+++ TASK INPUTS +++
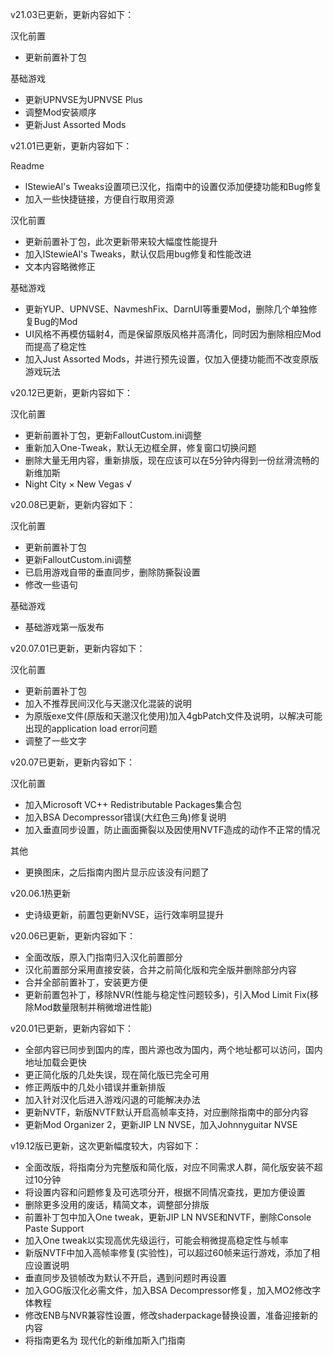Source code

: v21.03已更新，更新内容如下：

汉化前置

- 更新前置补丁包

基础游戏

- 更新UPNVSE为UPNVSE Plus
- 调整Mod安装顺序
- 更新Just Assorted Mods

v21.01已更新，更新内容如下：

Readme

- lStewieAl's Tweaks设置项已汉化，指南中的设置仅添加便捷功能和Bug修复
- 加入一些快捷链接，方便自行取用资源

汉化前置

- 更新前置补丁包，此次更新带来较大幅度性能提升
- 加入lStewieAl's Tweaks，默认仅启用bug修复和性能改进
- 文本内容略微修正

基础游戏

- 更新YUP、UPNVSE、NavmeshFix、DarnUI等重要Mod，删除几个单独修复Bug的Mod
- UI风格不再模仿辐射4，而是保留原版风格并高清化，同时因为删除相应Mod而提高了稳定性
- 加入Just Assorted Mods，并进行预先设置，仅加入便捷功能而不改变原版游戏玩法

v20.12已更新，更新内容如下：

汉化前置

* 更新前置补丁包，更新FalloutCustom.ini调整
* 重新加入One-Tweak，默认无边框全屏，修复窗口切换问题
* 删除大量无用内容，重新排版，现在应该可以在5分钟内得到一份丝滑流畅的新维加斯
* Night City ×    New Vegas √

v20.08已更新，更新内容如下：

汉化前置

* 更新前置补丁包
* 更新FalloutCustom.ini调整
* 已启用游戏自带的垂直同步，删除防撕裂设置
* 修改一些语句

基础游戏

* 基础游戏第一版发布

v20.07.01已更新，更新内容如下：

汉化前置

* 更新前置补丁包
* 加入不推荐民间汉化与天邈汉化混装的说明
* 为原版exe文件(原版和天邈汉化使用)加入4gbPatch文件及说明，以解决可能出现的application load error问题
* 调整了一些文字

v20.07已更新，更新内容如下：

汉化前置

*   加入Microsoft VC++ Redistributable Packages集合包
*   加入BSA Decompressor错误(大红色三角)修复说明
*   加入垂直同步设置，防止画面撕裂以及因使用NVTF造成的动作不正常的情况

其他

*   更换图床，之后指南内图片显示应该没有问题了

v20.06.1热更新

*   史诗级更新，前置包更新NVSE，运行效率明显提升

v20.06已更新，更新内容如下：

*   全面改版，原入门指南归入汉化前置部分
*   汉化前置部分采用直接安装，合并之前简化版和完全版并删除部分内容
*   合并全部前置补丁，安装更方便
*   更新前置包补丁，移除NVR(性能与稳定性问题较多)，引入Mod Limit Fix(移除Mod数量限制并稍微增进性能)

v20.01已更新，更新内容如下：

*   全部内容已同步到国内的库，图片源也改为国内，两个地址都可以访问，国内地址加载会更快
*   更正简化版的几处失误，现在简化版已完全可用
*   修正两版中的几处小错误并重新排版
*   加入针对汉化后进入游戏闪退的可能解决办法
*   更新NVTF，新版NVTF默认开启高帧率支持，对应删除指南中的部分内容
*   更新Mod Organizer 2，更新JIP LN NVSE，加入Johnnyguitar NVSE

v19.12版已更新，这次更新幅度较大，内容如下：

*   全面改版，将指南分为完整版和简化版，对应不同需求人群，简化版安装不超过10分钟
*   将设置内容和问题修复及可选项分开，根据不同情况查找，更加方便设置
*   删除更多没用的废话，精简文本，调整部分排版
*   前置补丁包中加入One tweak，更新JIP LN NVSE和NVTF，删除Console Paste Support
*   加入One tweak以实现高优先级运行，可能会稍微提高稳定性与帧率
*   新版NVTF中加入高帧率修复(实验性)，可以超过60帧来运行游戏，添加了相应设置说明
*   垂直同步及锁帧改为默认不开启，遇到问题时再设置
*   加入GOG版汉化必需文件，加入BSA Decompressor修复，加入MO2修改字体教程
*   修改ENB与NVR兼容性设置，修改shaderpackage替换设置，准备迎接新的内容
*   将指南更名为 现代化的新维加斯入门指南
+++
# THE PROBLEM:
Among the entries above, how many lines include the word "更新FalloutCustom"? Give the number with no comment.

# WORKED SOLUTION:
2